I love the music towards the end. Was very familiar...


> Get your copy today. An exercise video that will keep you up on your feet for hours to the voice of your favorite president, Barack Obama! Join Nancy Pelosi as she leads you through thousands of annoying exuberant clapping exercises to the voice of President Obama. Spring into action as Pelosi keeps you on your feet during this highly engaging video.


[yt]izpU4YJ0ZAA[/yt]


----------



## girlbug2 (May 27, 2009)

Point taken.


----------



## Bob Hubbard (May 27, 2009)

I'm looking forward to the sequels, "Nancy Pelosi teaches Math", "Hillary Clinton's Power Pant Suits Guide for Girls" and Bill Clintons "Cigar Magic".  Computer users will of course remember the famoud Dan Quayle "Spelle Checkre", and can look forward to the GW Bush "Speak n Speller", along with a line of action figures including the Darth Cheney, and Princess Condi series. (Though Condi looks weird with 2 danishes  strapped to her head).  I must caution though, that contrary to rumors, there never was an official Ross Perot figure. That was Quark from DS9, the resembilence was unintentional. 

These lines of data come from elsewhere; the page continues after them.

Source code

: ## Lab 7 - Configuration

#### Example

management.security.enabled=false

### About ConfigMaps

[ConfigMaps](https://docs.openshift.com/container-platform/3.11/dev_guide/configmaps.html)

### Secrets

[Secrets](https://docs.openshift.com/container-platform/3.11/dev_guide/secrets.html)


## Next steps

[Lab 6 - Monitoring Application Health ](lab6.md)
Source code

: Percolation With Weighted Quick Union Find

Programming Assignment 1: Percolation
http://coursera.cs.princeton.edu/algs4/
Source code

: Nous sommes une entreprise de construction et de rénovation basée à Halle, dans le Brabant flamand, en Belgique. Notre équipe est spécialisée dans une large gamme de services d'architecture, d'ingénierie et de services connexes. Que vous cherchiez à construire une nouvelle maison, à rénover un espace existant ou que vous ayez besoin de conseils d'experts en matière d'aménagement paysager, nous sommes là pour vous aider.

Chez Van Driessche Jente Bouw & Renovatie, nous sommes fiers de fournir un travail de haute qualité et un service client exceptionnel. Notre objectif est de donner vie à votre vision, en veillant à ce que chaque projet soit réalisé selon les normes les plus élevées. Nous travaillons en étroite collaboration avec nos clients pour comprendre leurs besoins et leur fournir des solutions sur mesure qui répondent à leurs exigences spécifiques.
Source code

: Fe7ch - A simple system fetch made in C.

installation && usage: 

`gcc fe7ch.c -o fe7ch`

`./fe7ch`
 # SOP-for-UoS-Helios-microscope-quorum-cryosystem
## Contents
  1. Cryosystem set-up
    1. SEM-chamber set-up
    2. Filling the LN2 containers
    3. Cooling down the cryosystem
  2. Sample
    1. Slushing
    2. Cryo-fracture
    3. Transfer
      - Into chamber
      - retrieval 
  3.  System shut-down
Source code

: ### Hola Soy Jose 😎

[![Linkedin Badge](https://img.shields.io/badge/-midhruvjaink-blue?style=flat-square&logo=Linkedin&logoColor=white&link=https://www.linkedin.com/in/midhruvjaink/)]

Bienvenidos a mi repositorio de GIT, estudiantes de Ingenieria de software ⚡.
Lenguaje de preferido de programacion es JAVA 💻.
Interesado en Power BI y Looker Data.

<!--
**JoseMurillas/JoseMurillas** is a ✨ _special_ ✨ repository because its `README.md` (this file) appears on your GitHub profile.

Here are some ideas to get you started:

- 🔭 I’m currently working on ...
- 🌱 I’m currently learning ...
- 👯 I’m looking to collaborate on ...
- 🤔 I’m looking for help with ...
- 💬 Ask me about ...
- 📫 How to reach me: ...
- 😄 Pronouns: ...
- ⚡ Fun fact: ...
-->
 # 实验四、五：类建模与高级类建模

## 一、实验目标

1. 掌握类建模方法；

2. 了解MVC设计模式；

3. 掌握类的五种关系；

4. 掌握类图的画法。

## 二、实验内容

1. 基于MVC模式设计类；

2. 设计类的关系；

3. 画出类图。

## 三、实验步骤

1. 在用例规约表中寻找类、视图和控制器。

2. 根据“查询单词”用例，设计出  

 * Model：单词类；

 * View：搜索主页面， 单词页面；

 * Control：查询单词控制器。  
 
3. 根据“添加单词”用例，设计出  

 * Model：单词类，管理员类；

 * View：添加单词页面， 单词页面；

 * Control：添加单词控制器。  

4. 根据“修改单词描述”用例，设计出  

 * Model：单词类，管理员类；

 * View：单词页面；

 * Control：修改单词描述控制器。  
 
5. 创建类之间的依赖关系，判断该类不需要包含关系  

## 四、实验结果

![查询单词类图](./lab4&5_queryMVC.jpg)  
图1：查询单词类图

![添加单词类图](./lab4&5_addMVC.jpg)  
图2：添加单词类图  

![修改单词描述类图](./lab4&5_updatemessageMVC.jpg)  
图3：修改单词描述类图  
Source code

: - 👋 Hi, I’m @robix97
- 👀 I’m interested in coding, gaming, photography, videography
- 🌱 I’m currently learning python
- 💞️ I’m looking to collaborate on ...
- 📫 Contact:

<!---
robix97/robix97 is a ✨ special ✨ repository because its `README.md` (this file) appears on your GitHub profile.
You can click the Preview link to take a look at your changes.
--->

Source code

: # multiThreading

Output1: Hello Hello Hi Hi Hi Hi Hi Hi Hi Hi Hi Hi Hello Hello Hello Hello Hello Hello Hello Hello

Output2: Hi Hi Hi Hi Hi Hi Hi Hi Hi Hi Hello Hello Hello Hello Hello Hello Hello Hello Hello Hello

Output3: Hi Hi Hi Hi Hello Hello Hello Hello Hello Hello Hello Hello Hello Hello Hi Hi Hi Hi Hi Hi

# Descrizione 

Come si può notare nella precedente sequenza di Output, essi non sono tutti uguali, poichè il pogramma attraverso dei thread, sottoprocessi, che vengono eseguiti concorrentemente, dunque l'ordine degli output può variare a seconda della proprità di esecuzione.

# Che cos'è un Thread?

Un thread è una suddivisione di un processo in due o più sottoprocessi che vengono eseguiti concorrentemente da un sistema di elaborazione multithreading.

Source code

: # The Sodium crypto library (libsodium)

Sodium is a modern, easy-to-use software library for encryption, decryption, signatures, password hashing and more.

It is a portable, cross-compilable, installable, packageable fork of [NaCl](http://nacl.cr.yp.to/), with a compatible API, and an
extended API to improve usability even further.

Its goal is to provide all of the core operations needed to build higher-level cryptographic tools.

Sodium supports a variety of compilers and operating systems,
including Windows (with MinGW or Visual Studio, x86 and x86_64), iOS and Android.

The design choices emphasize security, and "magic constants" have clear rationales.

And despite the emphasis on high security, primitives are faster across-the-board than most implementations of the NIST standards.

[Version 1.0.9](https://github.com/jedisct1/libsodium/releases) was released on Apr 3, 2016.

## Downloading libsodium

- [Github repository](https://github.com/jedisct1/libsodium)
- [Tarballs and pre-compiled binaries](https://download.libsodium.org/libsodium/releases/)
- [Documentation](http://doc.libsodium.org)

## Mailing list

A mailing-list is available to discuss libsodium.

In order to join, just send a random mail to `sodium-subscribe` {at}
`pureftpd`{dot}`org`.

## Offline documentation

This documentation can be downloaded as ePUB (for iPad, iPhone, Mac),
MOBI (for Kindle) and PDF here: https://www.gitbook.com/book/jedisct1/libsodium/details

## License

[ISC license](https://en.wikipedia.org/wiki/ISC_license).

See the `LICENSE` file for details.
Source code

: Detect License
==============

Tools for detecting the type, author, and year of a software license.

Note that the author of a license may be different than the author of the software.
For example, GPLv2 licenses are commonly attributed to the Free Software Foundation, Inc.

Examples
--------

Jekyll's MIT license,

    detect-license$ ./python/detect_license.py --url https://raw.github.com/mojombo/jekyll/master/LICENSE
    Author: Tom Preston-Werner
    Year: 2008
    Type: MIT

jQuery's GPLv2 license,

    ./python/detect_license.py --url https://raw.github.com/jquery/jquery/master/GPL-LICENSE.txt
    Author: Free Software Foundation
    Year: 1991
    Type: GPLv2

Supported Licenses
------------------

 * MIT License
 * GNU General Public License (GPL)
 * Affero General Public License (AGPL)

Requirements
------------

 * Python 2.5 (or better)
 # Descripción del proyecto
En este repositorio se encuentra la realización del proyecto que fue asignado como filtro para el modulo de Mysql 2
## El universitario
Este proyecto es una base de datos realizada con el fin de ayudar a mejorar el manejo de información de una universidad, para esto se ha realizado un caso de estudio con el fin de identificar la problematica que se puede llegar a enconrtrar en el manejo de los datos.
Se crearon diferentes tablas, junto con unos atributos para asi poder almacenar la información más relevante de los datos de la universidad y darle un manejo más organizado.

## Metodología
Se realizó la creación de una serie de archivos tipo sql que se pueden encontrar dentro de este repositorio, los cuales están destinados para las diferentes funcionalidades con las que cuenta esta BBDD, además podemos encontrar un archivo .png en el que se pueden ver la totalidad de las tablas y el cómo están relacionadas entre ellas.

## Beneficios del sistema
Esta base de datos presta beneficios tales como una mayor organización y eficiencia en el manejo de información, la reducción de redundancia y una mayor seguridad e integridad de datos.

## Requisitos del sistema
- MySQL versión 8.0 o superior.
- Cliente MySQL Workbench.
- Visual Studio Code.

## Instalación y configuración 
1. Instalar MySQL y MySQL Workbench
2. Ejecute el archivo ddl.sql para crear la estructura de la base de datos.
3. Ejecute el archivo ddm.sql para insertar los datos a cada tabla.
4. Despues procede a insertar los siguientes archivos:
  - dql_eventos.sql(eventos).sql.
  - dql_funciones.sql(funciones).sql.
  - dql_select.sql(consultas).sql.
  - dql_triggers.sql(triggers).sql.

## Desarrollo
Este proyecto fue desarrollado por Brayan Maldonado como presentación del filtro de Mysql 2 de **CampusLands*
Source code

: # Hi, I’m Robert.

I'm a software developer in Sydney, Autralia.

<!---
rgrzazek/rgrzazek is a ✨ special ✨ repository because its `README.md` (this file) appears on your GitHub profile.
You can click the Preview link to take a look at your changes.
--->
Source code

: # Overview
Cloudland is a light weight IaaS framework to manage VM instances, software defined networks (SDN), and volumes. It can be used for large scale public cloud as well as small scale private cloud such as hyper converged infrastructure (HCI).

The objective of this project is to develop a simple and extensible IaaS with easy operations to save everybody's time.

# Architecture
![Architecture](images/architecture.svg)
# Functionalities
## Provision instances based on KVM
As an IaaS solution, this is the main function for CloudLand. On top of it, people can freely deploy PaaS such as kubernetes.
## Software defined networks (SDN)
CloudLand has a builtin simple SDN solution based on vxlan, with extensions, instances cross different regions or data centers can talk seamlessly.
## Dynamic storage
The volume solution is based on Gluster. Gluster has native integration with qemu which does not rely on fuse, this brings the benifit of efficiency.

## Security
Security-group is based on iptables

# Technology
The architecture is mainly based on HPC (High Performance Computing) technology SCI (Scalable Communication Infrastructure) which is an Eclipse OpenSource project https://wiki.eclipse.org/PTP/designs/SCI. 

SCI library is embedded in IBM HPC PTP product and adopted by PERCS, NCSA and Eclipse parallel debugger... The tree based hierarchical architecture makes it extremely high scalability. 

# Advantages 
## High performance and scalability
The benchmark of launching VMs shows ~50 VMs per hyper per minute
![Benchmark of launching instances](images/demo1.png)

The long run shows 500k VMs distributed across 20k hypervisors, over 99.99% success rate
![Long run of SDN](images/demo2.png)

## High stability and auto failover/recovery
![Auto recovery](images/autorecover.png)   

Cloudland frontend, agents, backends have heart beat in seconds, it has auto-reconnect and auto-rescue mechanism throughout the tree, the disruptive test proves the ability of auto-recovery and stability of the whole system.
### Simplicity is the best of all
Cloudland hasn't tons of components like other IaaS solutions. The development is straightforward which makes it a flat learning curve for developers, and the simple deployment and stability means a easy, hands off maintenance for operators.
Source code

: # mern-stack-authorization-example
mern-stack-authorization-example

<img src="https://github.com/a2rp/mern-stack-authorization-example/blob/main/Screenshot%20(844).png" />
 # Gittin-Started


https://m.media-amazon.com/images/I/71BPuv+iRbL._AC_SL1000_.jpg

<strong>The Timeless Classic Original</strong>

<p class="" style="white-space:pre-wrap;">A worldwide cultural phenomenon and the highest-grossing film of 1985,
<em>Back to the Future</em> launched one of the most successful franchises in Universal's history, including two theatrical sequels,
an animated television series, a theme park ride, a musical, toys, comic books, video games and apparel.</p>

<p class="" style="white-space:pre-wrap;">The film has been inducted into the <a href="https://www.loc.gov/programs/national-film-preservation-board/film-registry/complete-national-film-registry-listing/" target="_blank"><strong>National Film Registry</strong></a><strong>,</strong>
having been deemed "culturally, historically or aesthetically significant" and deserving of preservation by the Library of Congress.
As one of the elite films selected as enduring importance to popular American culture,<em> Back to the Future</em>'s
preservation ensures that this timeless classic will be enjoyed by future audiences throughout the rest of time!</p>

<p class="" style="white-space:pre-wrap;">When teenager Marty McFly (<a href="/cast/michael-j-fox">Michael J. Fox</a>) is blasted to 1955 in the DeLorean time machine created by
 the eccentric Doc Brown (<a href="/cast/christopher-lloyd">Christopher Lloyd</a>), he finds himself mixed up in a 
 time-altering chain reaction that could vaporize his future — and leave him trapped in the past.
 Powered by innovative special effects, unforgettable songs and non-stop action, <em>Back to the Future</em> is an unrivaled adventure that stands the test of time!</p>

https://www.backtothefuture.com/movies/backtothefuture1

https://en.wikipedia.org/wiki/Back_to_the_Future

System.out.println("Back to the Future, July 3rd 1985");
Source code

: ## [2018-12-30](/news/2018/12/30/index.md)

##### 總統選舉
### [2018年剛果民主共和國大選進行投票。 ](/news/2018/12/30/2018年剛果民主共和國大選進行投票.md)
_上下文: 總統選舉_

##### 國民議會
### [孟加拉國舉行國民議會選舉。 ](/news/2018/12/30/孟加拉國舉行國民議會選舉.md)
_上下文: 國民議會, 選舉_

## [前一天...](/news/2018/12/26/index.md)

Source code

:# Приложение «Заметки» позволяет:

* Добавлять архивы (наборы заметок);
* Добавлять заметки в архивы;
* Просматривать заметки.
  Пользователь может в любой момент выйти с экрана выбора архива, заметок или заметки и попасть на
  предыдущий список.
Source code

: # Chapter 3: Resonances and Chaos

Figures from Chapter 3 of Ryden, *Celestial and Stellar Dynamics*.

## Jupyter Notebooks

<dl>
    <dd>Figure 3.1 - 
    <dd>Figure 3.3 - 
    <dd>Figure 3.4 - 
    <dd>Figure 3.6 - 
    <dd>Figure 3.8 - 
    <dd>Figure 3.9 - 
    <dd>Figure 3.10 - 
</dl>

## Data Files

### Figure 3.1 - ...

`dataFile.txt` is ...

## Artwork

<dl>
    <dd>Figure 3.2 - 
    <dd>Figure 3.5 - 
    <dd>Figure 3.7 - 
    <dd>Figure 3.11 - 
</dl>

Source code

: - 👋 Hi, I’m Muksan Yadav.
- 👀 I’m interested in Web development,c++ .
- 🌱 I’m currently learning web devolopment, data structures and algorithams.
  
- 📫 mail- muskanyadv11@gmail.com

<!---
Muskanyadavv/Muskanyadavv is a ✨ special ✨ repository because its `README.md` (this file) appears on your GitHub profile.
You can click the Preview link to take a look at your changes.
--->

The John Kerry Waffle Cookbook however pancaked, and the Al Gore Carbon Friendly AC unit melted during testing. It's still going to market as NYS Gov Patterson said he didn't see anything wrong with it.


----------



## CoryKS (May 27, 2009)

Bob Hubbard said:


> The John Kerry Waffle Cookbook however pancaked, and the Al Gore Carbon Friendly AC unit melted during testing. It's still going to market as NYS Gov Patterson said he didn't see anything wrong with it.


 
I tried the Kerry waffle cookbook but the waffles were seared - _seared_ - in the waffle iron. I heartily endorse Therese Heinz Kerry's "101 Recipes Using Ketchup or Gin".


----------



## shesulsa (May 27, 2009)

:lfao:


----------



## Big Don (May 27, 2009)

That's not fair Bob! Perot was at least an inch taller...


----------



## Bob Hubbard (May 27, 2009)

Well, I was gonna say "Grand Nagas figure" but just in case he reads the board I didn't want it going to his ego y'know.


----------